[Items from a data source]

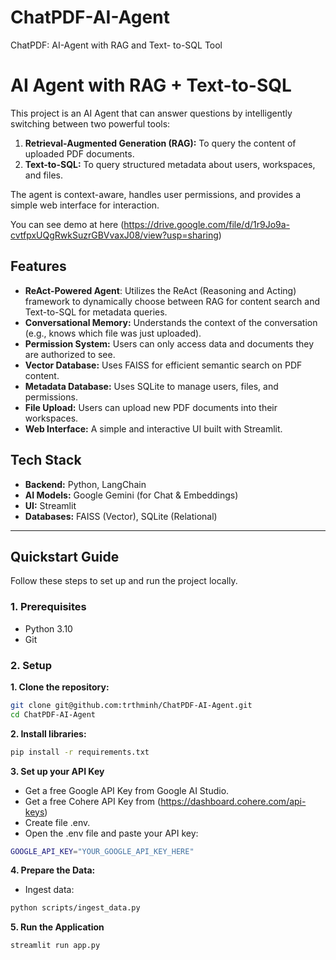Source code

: # ChatPDF-AI-Agent
ChatPDF: AI-Agent with RAG and Text- to-SQL Tool
# AI Agent with RAG + Text-to-SQL

This project is an AI Agent that can answer questions by intelligently switching between two powerful tools:
1.  **Retrieval-Augmented Generation (RAG):** To query the content of uploaded PDF documents.
2.  **Text-to-SQL:** To query structured metadata about users, workspaces, and files.

The agent is context-aware, handles user permissions, and provides a simple web interface for interaction.

You can see demo at here (https://drive.google.com/file/d/1r9Jo9a-cvtfpxUQgRwkSuzrGBVvaxJ08/view?usp=sharing)
## Features

- **ReAct-Powered Agent**: Utilizes the ReAct (Reasoning and Acting) framework to dynamically choose between RAG for content search and Text-to-SQL for metadata queries.
- **Conversational Memory:** Understands the context of the conversation (e.g., knows which file was just uploaded).
- **Permission System:** Users can only access data and documents they are authorized to see.
- **Vector Database:** Uses FAISS for efficient semantic search on PDF content.
- **Metadata Database:** Uses SQLite to manage users, files, and permissions.
- **File Upload:** Users can upload new PDF documents into their workspaces.
- **Web Interface:** A simple and interactive UI built with Streamlit.

## Tech Stack

- **Backend:** Python, LangChain
- **AI Models:** Google Gemini (for Chat & Embeddings)
- **UI:** Streamlit
- **Databases:** FAISS (Vector), SQLite (Relational)

---

## Quickstart Guide

Follow these steps to set up and run the project locally.

### 1. Prerequisites

- Python 3.10
- Git

### 2. Setup

**1. Clone the repository:**
```bash
git clone git@github.com:trthminh/ChatPDF-AI-Agent.git
cd ChatPDF-AI-Agent
```
**2. Install libraries:**
```bash
pip install -r requirements.txt
```
**3. Set up your API Key**
- Get a free Google API Key from Google AI Studio.
- Get a free Cohere API Key from (https://dashboard.cohere.com/api-keys)
- Create file .env.
- Open the .env file and paste your API key:
```bash
GOOGLE_API_KEY="YOUR_GOOGLE_API_KEY_HERE"
```
**4. Prepare the Data:**
- Ingest data:
```bash
python scripts/ingest_data.py
```
**5. Run the Application**
```bash
streamlit run app.py
```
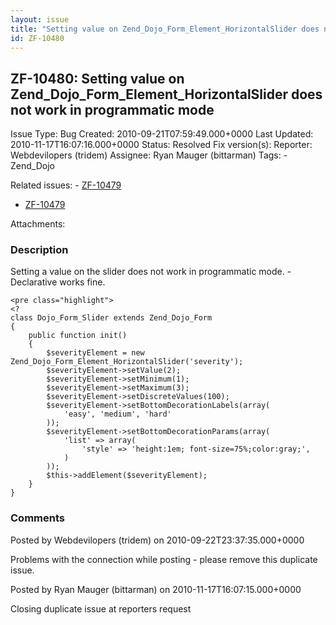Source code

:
 ```yaml
---
layout: issue
title: "Setting value on Zend_Dojo_Form_Element_HorizontalSlider does not work in programmatic mode"
id: ZF-10480
---
```


ZF-10480: Setting value on Zend\_Dojo\_Form\_Element\_HorizontalSlider does not work in programmatic mode
---------------------------------------------------------------------------------------------------------

 Issue Type: Bug Created: 2010-09-21T07:59:49.000+0000 Last Updated: 2010-11-17T16:07:16.000+0000 Status: Resolved Fix version(s): 
 Reporter:  Webdevilopers (tridem)  Assignee:  Ryan Mauger (bittarman)  Tags: - Zend\_Dojo
 
 Related issues: - [ZF-10479](/issues/browse/ZF-10479)
- [ZF-10479](/issues/browse/ZF-10479)
 
 Attachments: 
### Description

Setting a value on the slider does not work in programmatic mode. - Declarative works fine.

 
    <pre class="highlight">
    <?
    class Dojo_Form_Slider extends Zend_Dojo_Form
    {
        public function init()
        {
            $severityElement = new Zend_Dojo_Form_Element_HorizontalSlider('severity');
            $severityElement->setValue(2);
            $severityElement->setMinimum(1);
            $severityElement->setMaximum(3);
            $severityElement->setDiscreteValues(100);
            $severityElement->setBottomDecorationLabels(array(
                'easy', 'medium', 'hard'
            ));
            $severityElement->setBottomDecorationParams(array(
                'list' => array(
                    'style' => 'height:1em; font-size=75%;color:gray;',
                )
            ));
            $this->addElement($severityElement);
        }
    }


 

 

### Comments

Posted by Webdevilopers (tridem) on 2010-09-22T23:37:35.000+0000

Problems with the connection while posting - please remove this duplicate issue.

 

 

Posted by Ryan Mauger (bittarman) on 2010-11-17T16:07:15.000+0000

Closing duplicate issue at reporters request

 

 
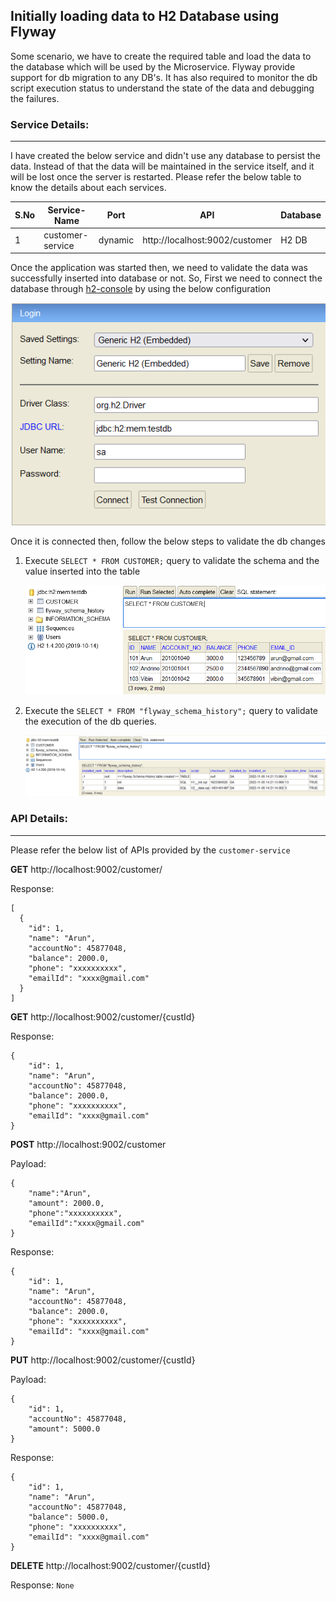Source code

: ## Initially loading data to H2 Database using Flyway
Some scenario, we have to create the required table and load the data to the database which will be used by the Microservice. Flyway provide support for db migration to any DB's. It has also required to monitor the db script execution status to understand the state of the data and debugging the failures.

### Service Details:
___
I have created the below service and didn't use any database to persist the data. Instead of that the data will be maintained in the service itself, and it will be lost once the server is restarted. Please refer the below table to know the details about each services.

|S.No| Service-Name| Port    | API                            | Database|
-----|-------------|---------|--------------------------------|---------|
1| customer-service | dynamic | http://localhost:9002/customer | H2 DB|

Once the application was started then, we need to validate the data was successfully inserted into database or not. So, First we need to connect the database through [h2-console](http://localhost:9002/h2-console/) by using the below configuration

![h2_console.png](_img/h2_console.png)

Once it is connected then, follow the below steps to validate the db changes
1. Execute ```SELECT * FROM CUSTOMER;``` query to validate the schema and the value inserted into the table

   ![h2_database.png](_img/h2_database.png)
2. Execute the ```SELECT * FROM "flyway_schema_history";``` query to validate the execution of the db queries.

   ![h2_flyway_history.png](_img/h2_flyway_history.png)

### API Details:
___
Please refer the below list of APIs provided by the `customer-service`

**GET** http://localhost:9002/customer/

Response:
```
[
  {
    "id": 1,
    "name": "Arun",
    "accountNo": 45877048,
    "balance": 2000.0,
    "phone": "xxxxxxxxxx",
    "emailId": "xxxx@gmail.com"
  }
]
```

**GET** http://localhost:9002/customer/{custId}

Response:
```
{
    "id": 1,
    "name": "Arun",
    "accountNo": 45877048,
    "balance": 2000.0,
    "phone": "xxxxxxxxxx",
    "emailId": "xxxx@gmail.com"
}
```

**POST** http://localhost:9002/customer

Payload:
```
{
    "name":"Arun",
    "amount": 2000.0,
    "phone":"xxxxxxxxxx",
    "emailId":"xxxx@gmail.com"
}
```
Response:
```
{
    "id": 1,
    "name": "Arun",
    "accountNo": 45877048,
    "balance": 2000.0,
    "phone": "xxxxxxxxxx",
    "emailId": "xxxx@gmail.com"
}
```

**PUT** http://localhost:9002/customer/{custId}

Payload:
```
{
    "id": 1,
    "accountNo": 45877048,
    "amount": 5000.0
}
```
Response:
```
{
    "id": 1,
    "name": "Arun",
    "accountNo": 45877048,
    "balance": 5000.0,
    "phone": "xxxxxxxxxx",
    "emailId": "xxxx@gmail.com"
}
```

**DELETE** http://localhost:9002/customer/{custId}

Response: ```None```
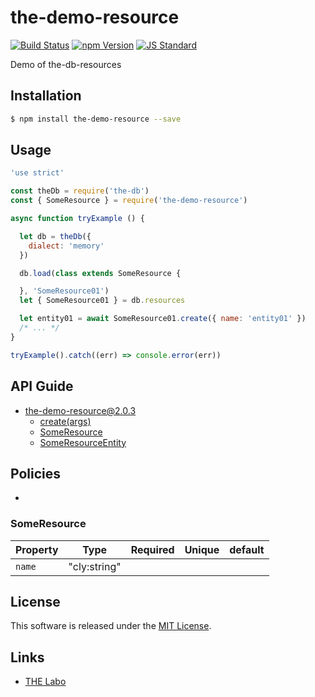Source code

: the-demo-resource
==========

<!---
This file is generated by ape-tmpl. Do not update manually.
--->

<!-- Badge Start -->
<a name="badges"></a>

[![Build Status][bd_travis_shield_url]][bd_travis_url]
[![npm Version][bd_npm_shield_url]][bd_npm_url]
[![JS Standard][bd_standard_shield_url]][bd_standard_url]

[bd_repo_url]: https://github.com/the-labo/the-demo-resource
[bd_travis_url]: http://travis-ci.org/the-labo/the-demo-resource
[bd_travis_shield_url]: http://img.shields.io/travis/the-labo/the-demo-resource.svg?style=flat
[bd_travis_com_url]: http://travis-ci.com/the-labo/the-demo-resource
[bd_travis_com_shield_url]: https://api.travis-ci.com/the-labo/the-demo-resource.svg?token=
[bd_license_url]: https://github.com/the-labo/the-demo-resource/blob/master/LICENSE
[bd_codeclimate_url]: http://codeclimate.com/github/the-labo/the-demo-resource
[bd_codeclimate_shield_url]: http://img.shields.io/codeclimate/github/the-labo/the-demo-resource.svg?style=flat
[bd_codeclimate_coverage_shield_url]: http://img.shields.io/codeclimate/coverage/github/the-labo/the-demo-resource.svg?style=flat
[bd_gemnasium_url]: https://gemnasium.com/the-labo/the-demo-resource
[bd_gemnasium_shield_url]: https://gemnasium.com/the-labo/the-demo-resource.svg
[bd_npm_url]: http://www.npmjs.org/package/the-demo-resource
[bd_npm_shield_url]: http://img.shields.io/npm/v/the-demo-resource.svg?style=flat
[bd_standard_url]: http://standardjs.com/
[bd_standard_shield_url]: https://img.shields.io/badge/code%20style-standard-brightgreen.svg

<!-- Badge End -->


<!-- Description Start -->
<a name="description"></a>

Demo of the-db-resources

<!-- Description End -->


<!-- Overview Start -->
<a name="overview"></a>



<!-- Overview End -->


<!-- Sections Start -->
<a name="sections"></a>

<!-- Section from "doc/guides/01.Installation.md.hbs" Start -->

<a name="section-doc-guides-01-installation-md"></a>

Installation
-----

```bash
$ npm install the-demo-resource --save
```


<!-- Section from "doc/guides/01.Installation.md.hbs" End -->

<!-- Section from "doc/guides/02.Usage.md.hbs" Start -->

<a name="section-doc-guides-02-usage-md"></a>

Usage
---------

```javascript
'use strict'

const theDb = require('the-db')
const { SomeResource } = require('the-demo-resource')

async function tryExample () {

  let db = theDb({
    dialect: 'memory'
  })

  db.load(class extends SomeResource {

  }, 'SomeResource01')
  let { SomeResource01 } = db.resources

  let entity01 = await SomeResource01.create({ name: 'entity01' })
  /* ... */
}

tryExample().catch((err) => console.error(err))

```


<!-- Section from "doc/guides/02.Usage.md.hbs" End -->

<!-- Section from "doc/guides/10.API Guide.md.hbs" Start -->

<a name="section-doc-guides-10-a-p-i-guide-md"></a>

API Guide
-----

+ [the-demo-resource@2.0.3](./doc/api/api.md)
  + [create(args)](./doc/api/api.md#the-demo-resource-function-create)
  + [SomeResource](./doc/api/api.md#some-resource-class)
  + [SomeResourceEntity](./doc/api/api.md#some-resource-entity-class)


<!-- Section from "doc/guides/10.API Guide.md.hbs" End -->

<!-- Section from "doc/guides/11.Policies.md.hbs" Start -->

<a name="section-doc-guides-11-policies-md"></a>

Policies
--------

+ 

### SomeResource
| Property | Type | Required | Unique | default |
| ----- | ----- | --- | --- | --- |
| `name` | "cly:string" |  |  |  |



<!-- Section from "doc/guides/11.Policies.md.hbs" End -->


<!-- Sections Start -->


<!-- LICENSE Start -->
<a name="license"></a>

License
-------
This software is released under the [MIT License](https://github.com/the-labo/the-demo-resource/blob/master/LICENSE).

<!-- LICENSE End -->


<!-- Links Start -->
<a name="links"></a>

Links
------

+ [THE Labo][t_h_e_labo_url]

[t_h_e_labo_url]: https://github.com/the-labo

<!-- Links End -->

▶ [What is needed] Filter the data, keeping only the lines that contain "list".

▶ [Answer box]
                'list' => array(
Please refer the below list of APIs provided by the `customer-service`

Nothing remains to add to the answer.